Dripping Springs is a moderately difficult seven-mile round trip hike down the Hermit Trail. The Hermit Trail is much more remote than the South Kaibab and Bright Angel trails, which are nearby the village and the visitor center, respectively. This added remoteness is a benefit as well as a drawback; those willing to endure the one-hour-plus shuttle bus ride on the red route to the Hermit Trailhead will be treated to a much less crowded and more tranquil Grand Canyon hiking experience.
Once you begin your hike, the first landmark you encounter is a spur marked ‘Waldron Trail’ one and a half miles in. It’s another mile or so after that to the Dripping Springs turn off point.

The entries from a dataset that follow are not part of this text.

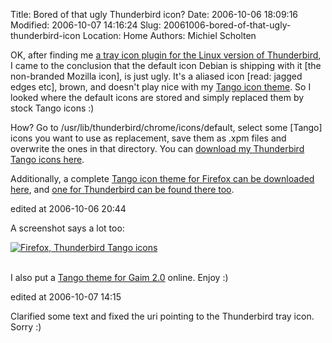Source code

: Title: Bored of that ugly Thunderbird icon?
Date: 2006-10-06 18:09:16
Modified: 2006-10-07 14:16:24
Slug: 20061006-bored-of-that-ugly-thunderbird-icon
Location: Home
Authors: Michiel Scholten

<p>OK, after finding me <a href="http://moztraybiff.mozdev.org/">a tray icon plugin for the Linux version of Thunderbird</a>, I came to the conclusion that the default icon Debian is shipping with it [the non-branded Mozilla icon], is just ugly. It's a aliased icon [read: jagged edges etc], brown, and doesn't play nice with my <a href="http://tango.freedesktop.org/">Tango icon theme</a>. So I looked where the default icons are stored and simply replaced them by stock Tango icons :)</p>

<p>How? Go to /usr/lib/thunderbird/chrome/icons/default, select some [Tango] icons you want to use as replacement, save them as .xpm files and overwrite the ones in that directory. You can <a href="http://aquariusoft.org/files/linux/thunderbird_tango_icons.tar.bz2">download my Thunderbird Tango icons here</a>.</p>

<p>Additionally, a complete <a href="http://www.deviantart.com/deviation/29228376/">Tango icon theme for Firefox can be downloaded here</a>, and <a href="http://www.deviantart.com/deviation/29248425/">one for Thunderbird can be found there too</a>.</p>

<div class="edit">edited at 2006-10-06 20:44</div>

<p>A screenshot says a lot too:</p>
<div class="content-image"><div><a href="http://aquariusoft.org/~mbscholt/images/content/20061006_firefox_thunderbird_tango.png"><img src="http://aquariusoft.org/~mbscholt/images/content/20061006_firefox_thunderbird_tango_scaled.png" alt="Firefox, Thunderbird Tango icons" title="Firefox, Thunderbird Tango icons" /></a></div></div>
<br style="clear: both;" />

<p>I also put a <a href="http://aquariusoft.org/files/linux/gaim_2.0_tango.tar.bz2">Tango theme for Gaim 2.0</a> online. Enjoy :)</p>

<div class="edit">edited at 2006-10-07 14:15</div>
<p>Clarified some text and fixed the uri pointing to the Thunderbird tray icon. Sorry :)</p>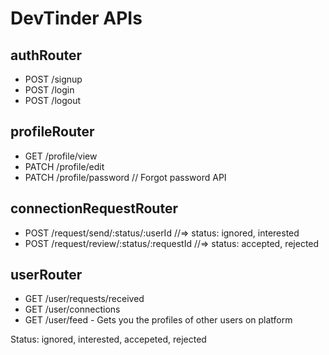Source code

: # DevTinder APIs

## authRouter

- POST /signup
- POST /login
- POST /logout

## profileRouter

- GET /profile/view
- PATCH /profile/edit
- PATCH /profile/password // Forgot password API

## connectionRequestRouter

- POST /request/send/:status/:userId //=> status: ignored, interested
- POST /request/review/:status/:requestId //=> status: accepted, rejected

## userRouter

- GET /user/requests/received
- GET /user/connections
- GET /user/feed - Gets you the profiles of other users on platform

Status: ignored, interested, accepeted, rejected
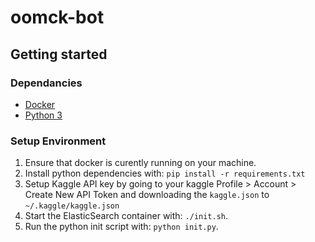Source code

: # oomck-bot

## Getting started

### Dependancies

- [Docker](https://www.docker.com/get-started)
- [Python 3](https://www.python.org/downloads/)

### Setup Environment

1. Ensure that docker is curently running on your machine.
2. Install python dependencies with: `pip install -r requirements.txt`
3. Setup Kaggle API key by going to your kaggle Profile > Account > Create New API Token and downloading the `kaggle.json` to `~/.kaggle/kaggle.json`
4. Start the ElasticSearch container with: `./init.sh`.
5. Run the python init script with: `python init.py`.
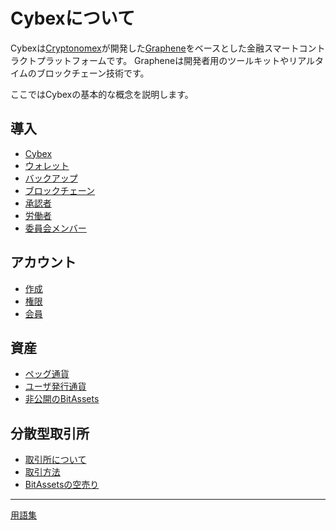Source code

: # Cybexについて

Cybexは[Cryptonomex](http://cryptonomex.com)が開発した[Graphene](https://github.com/cryptonomex/graphene)をベースとした金融スマートコントラクトプラットフォームです。
Grapheneは開発者用のツールキットやリアルタイムのブロックチェーン技術です。

ここではCybexの基本的な概念を説明します。

## 導入
 * [Cybex](introduction/cybex.md)
 * [ウォレット](introduction/wallets.md)
 * [バックアップ](introduction/backups.md)
 * [ブロックチェーン](introduction/blockchain.md)
 * [承認者](introduction/witness.md)
 * [労働者](introduction/workers.md)
 * [委員会メンバー](introduction/committee.md)

## アカウント
 * [作成](accounts/general.md)
 * [権限](accounts/permissions.md)
 * [会員](accounts/membership.md)

## 資産
 * [ペッグ通貨](assets/mpa.md)
 * [ユーザ発行通貨](assets/uia.md)
 * [非公開のBitAssets](assets/privbitassets.md)

## 分散型取引所
 * [取引所について](dex/introduction.md)
 * [取引方法](dex/trading.md)
 * [BitAssetsの空売り](dex/shorting.md)

----------
[用語集](glossary.md)

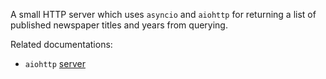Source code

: A small HTTP server which uses `asyncio` and `aiohttp` for returning a list of
published newspaper titles and years from querying.

Related documentations:
* `aiohttp` [server](https://docs.aiohttp.org/en/stable/web_quickstart.html#run-a-simple-web-server)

The trail to Dripping Springs is mostly flat. It contours several side-canyons on its way to the spring, which is hidden deep within an especially overgrown side-canyon. It’s hard to imagine how the early colonial residents of Grand Canyon managed to find Dripping Springs, or any other spring for that matter. When they did stumble upon it for the first time, they must have been awestruck by the strange wonder of the spring.
Dripping Springs emerges from a green patch hanging seemingly impossibly below a rocky overhang. A trickle of water drips constantly into a larger patch of greenery below, giving the spring its name. Hikers should be sure to filter the water, if they do choose to drink it.
Do yourself a favor and sit down for awhile, once you make it to the spring. Take your shoes off if you’re feeling extra hedonistic. It’s a long three and a half miles back uphill to Hermit’s Rest, and you might as well enjoy the beautiful spoils of your adventure.